С появлением крестьян в сфере модерной политики категория «дополитического» продемонстрировала собственную ограниченность. Дальше поставленных границ историцистская марксистская мысль не решалась пойти в ответе на вызов, брошенный европейской политической мысли с появлением крестьян в сфере модерной политики. Хобсбаум признавал специфические черты политической модерности в третьем мире. Он с готовностью соглашался с тем, что именно «обретение политического самосознания» крестьянами «сделало наш век самым революционным в истории». Однако он упустил те следствия, которые вытекали для историцизма из его собственного анализа. Действия крестьян чаще всего организовывались по линиям родства, религии, касты, и наряду с людьми в политические действия включались боги, духи и сверхъестественные существа. Однако эти действия оставались для него проявлением такого типа сознания, который не вполне стыкуется с секулярно-институциональной логикой политического[38]. Он называл крестьян «до-политическими людьми, которые еще не обрели или только начали обретать специфический язык для самовыражения. [Капитализм][39] приходит к ним извне, вероломно, посредством экономических сил, действия которых они не понимают». В историцистском дискурсе Хобсбаума социальные крестьянские движения XX века остались «архаичными»[40].

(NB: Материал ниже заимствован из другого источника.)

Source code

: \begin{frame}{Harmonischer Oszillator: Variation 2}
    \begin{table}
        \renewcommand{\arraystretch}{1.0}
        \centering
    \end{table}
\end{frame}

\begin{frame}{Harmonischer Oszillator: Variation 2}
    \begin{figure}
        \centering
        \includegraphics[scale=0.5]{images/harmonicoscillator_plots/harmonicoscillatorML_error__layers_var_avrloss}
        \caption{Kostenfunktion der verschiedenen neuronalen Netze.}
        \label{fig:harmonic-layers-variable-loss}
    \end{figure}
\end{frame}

Аналитический импульс работы Хобсбаума принадлежит к той версии историцизма, которую западный марксизм развивал с момента своего зарождения. Западные интеллектуалы-марксисты и их последователи в других частях мира разработали богатый набор изощренных стратегий, позволяющих им находить доказательства «неполноты» капиталистической трансформации в Европе и на других континентах. Однако они не отказались от идеи общего исторического движения от домодерной стадии к модерности. К этим стратегиям прежде всего относится старая и ныне дискредитированная эволюционистская парадигма XIX века с ее акцентом на «выживании» и «пережитках», следы которой можно увидеть даже в текстах самого Маркса. Но существовали и другие стратегии. К ним следует отнести все вариации тезиса о «неравномерном развитии», который берет свое начало, как показал Нил Смит, из тезиса Маркса о «неравномерной степени развития» в его «Критике политической экономии» (1859 г.) и из последующего использования этого концепта Лениным и Троцким[41]. Дело в том, что как бы мы ни формулировали «неравномерное развитие», или, вслед за Эрнстом Блохом, «синхронность и не-синхронность», или, по Альтюссеру, «структурная причинность», все эти стратегии содержат в направлении своей мысли элементы историцизма (несмотря на декларируемую Альтюссером оппозицию историцизму). Все они приписывают историческому процессу и историческому времени как минимум структурное единство, что позволяет определять отдельные элементы настоящего как «анахроничные»[42]. Как проницательно заметил Джеймс Чандлер в своей работе о романтизме, тезис о «неравномерном развитии» идет «рука об руку» с «устаревшей шкалой однородного пустого времени»[43].